TASK TO CARRY OUT: What is needed is an exact copy of the entries below, with the pictures left out.

Collected data:
+ + + +

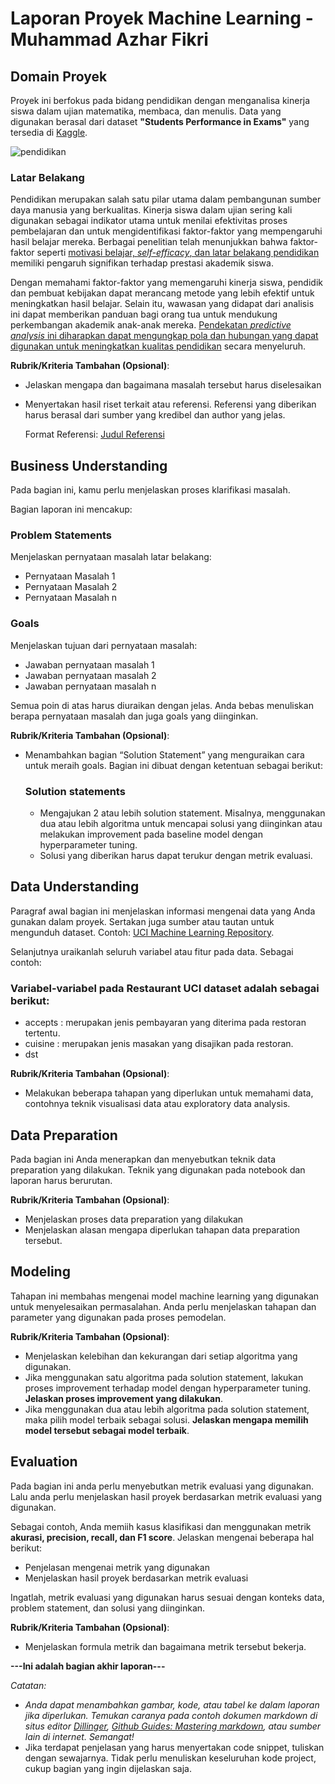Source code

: # Laporan Proyek Machine Learning - Muhammad Azhar Fikri

## Domain Proyek

Proyek ini berfokus pada bidang pendidikan dengan menganalisa kinerja siswa dalam ujian matematika, membaca, dan menulis. 
Data yang digunakan berasal dari dataset **"Students Performance in Exams"** yang tersedia di [Kaggle](https://www.kaggle.com/datasets/spscientist/students-performance-in-exams). 

![pendidikan](https://media.istockphoto.com/id/1260413500/id/foto/anak-anak-belajar-di-luar-ruangan-di-taman.jpg?s=170667a&w=0&k=20&c=sDsnoLgmJst_oBx0y0oXkdsAi3CYjMbHRKtA0c6buIQ=)

### Latar Belakang
Pendidikan merupakan salah satu pilar utama dalam pembangunan sumber daya manusia yang berkualitas. Kinerja siswa dalam ujian sering kali digunakan sebagai indikator utama untuk menilai efektivitas proses pembelajaran dan untuk mengidentifikasi faktor-faktor yang mempengaruhi hasil belajar mereka. Berbagai penelitian telah menunjukkan bahwa faktor-faktor seperti [motivasi belajar, _self-efficacy_, dan latar belakang pendidikan](https://journal.uny.ac.id/index.php/jrpm/article/view/2666) memiliki pengaruh signifikan terhadap prestasi akademik siswa. 

Dengan memahami faktor-faktor yang memengaruhi kinerja siswa, pendidik dan pembuat kebijakan dapat merancang metode yang lebih efektif untuk meningkatkan hasil belajar. Selain itu, wawasan yang didapat dari analisis ini dapat memberikan panduan bagi orang tua untuk mendukung perkembangan akademik anak-anak mereka. [Pendekatan _predictive analysis_ ini diharapkan dapat mengungkap pola dan hubungan yang dapat digunakan untuk meningkatkan kualitas pendidikan](https://arxiv.org/abs/2208.07749) secara menyeluruh.

**Rubrik/Kriteria Tambahan (Opsional)**:
- Jelaskan mengapa dan bagaimana masalah tersebut harus diselesaikan
- Menyertakan hasil riset terkait atau referensi. Referensi yang diberikan harus berasal dari sumber yang kredibel dan author yang jelas.
  
  Format Referensi: [Judul Referensi](https://scholar.google.com/) 

## Business Understanding

Pada bagian ini, kamu perlu menjelaskan proses klarifikasi masalah.

Bagian laporan ini mencakup:

### Problem Statements

Menjelaskan pernyataan masalah latar belakang:
- Pernyataan Masalah 1
- Pernyataan Masalah 2
- Pernyataan Masalah n

### Goals

Menjelaskan tujuan dari pernyataan masalah:
- Jawaban pernyataan masalah 1
- Jawaban pernyataan masalah 2
- Jawaban pernyataan masalah n

Semua poin di atas harus diuraikan dengan jelas. Anda bebas menuliskan berapa pernyataan masalah dan juga goals yang diinginkan.

**Rubrik/Kriteria Tambahan (Opsional)**:
- Menambahkan bagian “Solution Statement” yang menguraikan cara untuk meraih goals. Bagian ini dibuat dengan ketentuan sebagai berikut: 

    ### Solution statements
    - Mengajukan 2 atau lebih solution statement. Misalnya, menggunakan dua atau lebih algoritma untuk mencapai solusi yang diinginkan atau melakukan improvement pada baseline model dengan hyperparameter tuning.
    - Solusi yang diberikan harus dapat terukur dengan metrik evaluasi.

## Data Understanding
Paragraf awal bagian ini menjelaskan informasi mengenai data yang Anda gunakan dalam proyek. Sertakan juga sumber atau tautan untuk mengunduh dataset. Contoh: [UCI Machine Learning Repository](https://archive.ics.uci.edu/ml/datasets/Restaurant+%26+consumer+data).

Selanjutnya uraikanlah seluruh variabel atau fitur pada data. Sebagai contoh:  

### Variabel-variabel pada Restaurant UCI dataset adalah sebagai berikut:
- accepts : merupakan jenis pembayaran yang diterima pada restoran tertentu.
- cuisine : merupakan jenis masakan yang disajikan pada restoran.
- dst

**Rubrik/Kriteria Tambahan (Opsional)**:
- Melakukan beberapa tahapan yang diperlukan untuk memahami data, contohnya teknik visualisasi data atau exploratory data analysis.

## Data Preparation
Pada bagian ini Anda menerapkan dan menyebutkan teknik data preparation yang dilakukan. Teknik yang digunakan pada notebook dan laporan harus berurutan.

**Rubrik/Kriteria Tambahan (Opsional)**: 
- Menjelaskan proses data preparation yang dilakukan
- Menjelaskan alasan mengapa diperlukan tahapan data preparation tersebut.

## Modeling
Tahapan ini membahas mengenai model machine learning yang digunakan untuk menyelesaikan permasalahan. Anda perlu menjelaskan tahapan dan parameter yang digunakan pada proses pemodelan.

**Rubrik/Kriteria Tambahan (Opsional)**: 
- Menjelaskan kelebihan dan kekurangan dari setiap algoritma yang digunakan.
- Jika menggunakan satu algoritma pada solution statement, lakukan proses improvement terhadap model dengan hyperparameter tuning. **Jelaskan proses improvement yang dilakukan**.
- Jika menggunakan dua atau lebih algoritma pada solution statement, maka pilih model terbaik sebagai solusi. **Jelaskan mengapa memilih model tersebut sebagai model terbaik**.

## Evaluation
Pada bagian ini anda perlu menyebutkan metrik evaluasi yang digunakan. Lalu anda perlu menjelaskan hasil proyek berdasarkan metrik evaluasi yang digunakan.

Sebagai contoh, Anda memiih kasus klasifikasi dan menggunakan metrik **akurasi, precision, recall, dan F1 score**. Jelaskan mengenai beberapa hal berikut:
- Penjelasan mengenai metrik yang digunakan
- Menjelaskan hasil proyek berdasarkan metrik evaluasi

Ingatlah, metrik evaluasi yang digunakan harus sesuai dengan konteks data, problem statement, dan solusi yang diinginkan.

**Rubrik/Kriteria Tambahan (Opsional)**: 
- Menjelaskan formula metrik dan bagaimana metrik tersebut bekerja.

**---Ini adalah bagian akhir laporan---**

_Catatan:_
- _Anda dapat menambahkan gambar, kode, atau tabel ke dalam laporan jika diperlukan. Temukan caranya pada contoh dokumen markdown di situs editor [Dillinger](https://dillinger.io/), [Github Guides: Mastering markdown](https://guides.github.com/features/mastering-markdown/), atau sumber lain di internet. Semangat!_
- Jika terdapat penjelasan yang harus menyertakan code snippet, tuliskan dengan sewajarnya. Tidak perlu menuliskan keseluruhan kode project, cukup bagian yang ingin dijelaskan saja.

+ + + +

EXERCISE SOLUTION:
Source code

: # Laporan Proyek Machine Learning - Muhammad Azhar Fikri

## Domain Proyek

Proyek ini berfokus pada bidang pendidikan dengan menganalisa kinerja siswa dalam ujian matematika, membaca, dan menulis. 
Data yang digunakan berasal dari dataset **"Students Performance in Exams"** yang tersedia di [Kaggle](https://www.kaggle.com/datasets/spscientist/students-performance-in-exams). 

![pendidikan](https://media.istockphoto.com/id/1260413500/id/foto/anak-anak-belajar-di-luar-ruangan-di-taman.jpg?s=170667a&w=0&k=20&c=sDsnoLgmJst_oBx0y0oXkdsAi3CYjMbHRKtA0c6buIQ=)

### Latar Belakang
Pendidikan merupakan salah satu pilar utama dalam pembangunan sumber daya manusia yang berkualitas. Kinerja siswa dalam ujian sering kali digunakan sebagai indikator utama untuk menilai efektivitas proses pembelajaran dan untuk mengidentifikasi faktor-faktor yang mempengaruhi hasil belajar mereka. Berbagai penelitian telah menunjukkan bahwa faktor-faktor seperti [motivasi belajar, _self-efficacy_, dan latar belakang pendidikan](https://journal.uny.ac.id/index.php/jrpm/article/view/2666) memiliki pengaruh signifikan terhadap prestasi akademik siswa. 

Dengan memahami faktor-faktor yang memengaruhi kinerja siswa, pendidik dan pembuat kebijakan dapat merancang metode yang lebih efektif untuk meningkatkan hasil belajar. Selain itu, wawasan yang didapat dari analisis ini dapat memberikan panduan bagi orang tua untuk mendukung perkembangan akademik anak-anak mereka. [Pendekatan _predictive analysis_ ini diharapkan dapat mengungkap pola dan hubungan yang dapat digunakan untuk meningkatkan kualitas pendidikan](https://arxiv.org/abs/2208.07749) secara menyeluruh.

**Rubrik/Kriteria Tambahan (Opsional)**:
- Jelaskan mengapa dan bagaimana masalah tersebut harus diselesaikan
- Menyertakan hasil riset terkait atau referensi. Referensi yang diberikan harus berasal dari sumber yang kredibel dan author yang jelas.
  
  Format Referensi: [Judul Referensi](https://scholar.google.com/) 

## Business Understanding

Pada bagian ini, kamu perlu menjelaskan proses klarifikasi masalah.

Bagian laporan ini mencakup:

### Problem Statements

Menjelaskan pernyataan masalah latar belakang:
- Pernyataan Masalah 1
- Pernyataan Masalah 2
- Pernyataan Masalah n

### Goals

Menjelaskan tujuan dari pernyataan masalah:
- Jawaban pernyataan masalah 1
- Jawaban pernyataan masalah 2
- Jawaban pernyataan masalah n

Semua poin di atas harus diuraikan dengan jelas. Anda bebas menuliskan berapa pernyataan masalah dan juga goals yang diinginkan.

**Rubrik/Kriteria Tambahan (Opsional)**:
- Menambahkan bagian “Solution Statement” yang menguraikan cara untuk meraih goals. Bagian ini dibuat dengan ketentuan sebagai berikut: 

    ### Solution statements
    - Mengajukan 2 atau lebih solution statement. Misalnya, menggunakan dua atau lebih algoritma untuk mencapai solusi yang diinginkan atau melakukan improvement pada baseline model dengan hyperparameter tuning.
    - Solusi yang diberikan harus dapat terukur dengan metrik evaluasi.

## Data Understanding
Paragraf awal bagian ini menjelaskan informasi mengenai data yang Anda gunakan dalam proyek. Sertakan juga sumber atau tautan untuk mengunduh dataset. Contoh: [UCI Machine Learning Repository](https://archive.ics.uci.edu/ml/datasets/Restaurant+%26+consumer+data).

Selanjutnya uraikanlah seluruh variabel atau fitur pada data. Sebagai contoh:  

### Variabel-variabel pada Restaurant UCI dataset adalah sebagai berikut:
- accepts : merupakan jenis pembayaran yang diterima pada restoran tertentu.
- cuisine : merupakan jenis masakan yang disajikan pada restoran.
- dst

**Rubrik/Kriteria Tambahan (Opsional)**:
- Melakukan beberapa tahapan yang diperlukan untuk memahami data, contohnya teknik visualisasi data atau exploratory data analysis.

## Data Preparation
Pada bagian ini Anda menerapkan dan menyebutkan teknik data preparation yang dilakukan. Teknik yang digunakan pada notebook dan laporan harus berurutan.

**Rubrik/Kriteria Tambahan (Opsional)**: 
- Menjelaskan proses data preparation yang dilakukan
- Menjelaskan alasan mengapa diperlukan tahapan data preparation tersebut.

## Modeling
Tahapan ini membahas mengenai model machine learning yang digunakan untuk menyelesaikan permasalahan. Anda perlu menjelaskan tahapan dan parameter yang digunakan pada proses pemodelan.

**Rubrik/Kriteria Tambahan (Opsional)**: 
- Menjelaskan kelebihan dan kekurangan dari setiap algoritma yang digunakan.
- Jika menggunakan satu algoritma pada solution statement, lakukan proses improvement terhadap model dengan hyperparameter tuning. **Jelaskan proses improvement yang dilakukan**.
- Jika menggunakan dua atau lebih algoritma pada solution statement, maka pilih model terbaik sebagai solusi. **Jelaskan mengapa memilih model tersebut sebagai model terbaik**.

## Evaluation
Pada bagian ini anda perlu menyebutkan metrik evaluasi yang digunakan. Lalu anda perlu menjelaskan hasil proyek berdasarkan metrik evaluasi yang digunakan.

Sebagai contoh, Anda memiih kasus klasifikasi dan menggunakan metrik **akurasi, precision, recall, dan F1 score**. Jelaskan mengenai beberapa hal berikut:
- Penjelasan mengenai metrik yang digunakan
- Menjelaskan hasil proyek berdasarkan metrik evaluasi

Ingatlah, metrik evaluasi yang digunakan harus sesuai dengan konteks data, problem statement, dan solusi yang diinginkan.

**Rubrik/Kriteria Tambahan (Opsional)**: 
- Menjelaskan formula metrik dan bagaimana metrik tersebut bekerja.

**---Ini adalah bagian akhir laporan---**

_Catatan:_
- _Anda dapat menambahkan gambar, kode, atau tabel ke dalam laporan jika diperlukan. Temukan caranya pada contoh dokumen markdown di situs editor [Dillinger](https://dillinger.io/), [Github Guides: Mastering markdown](https://guides.github.com/features/mastering-markdown/), atau sumber lain di internet. Semangat!_
- Jika terdapat penjelasan yang harus menyertakan code snippet, tuliskan dengan sewajarnya. Tidak perlu menuliskan keseluruhan kode project, cukup bagian yang ingin dijelaskan saja.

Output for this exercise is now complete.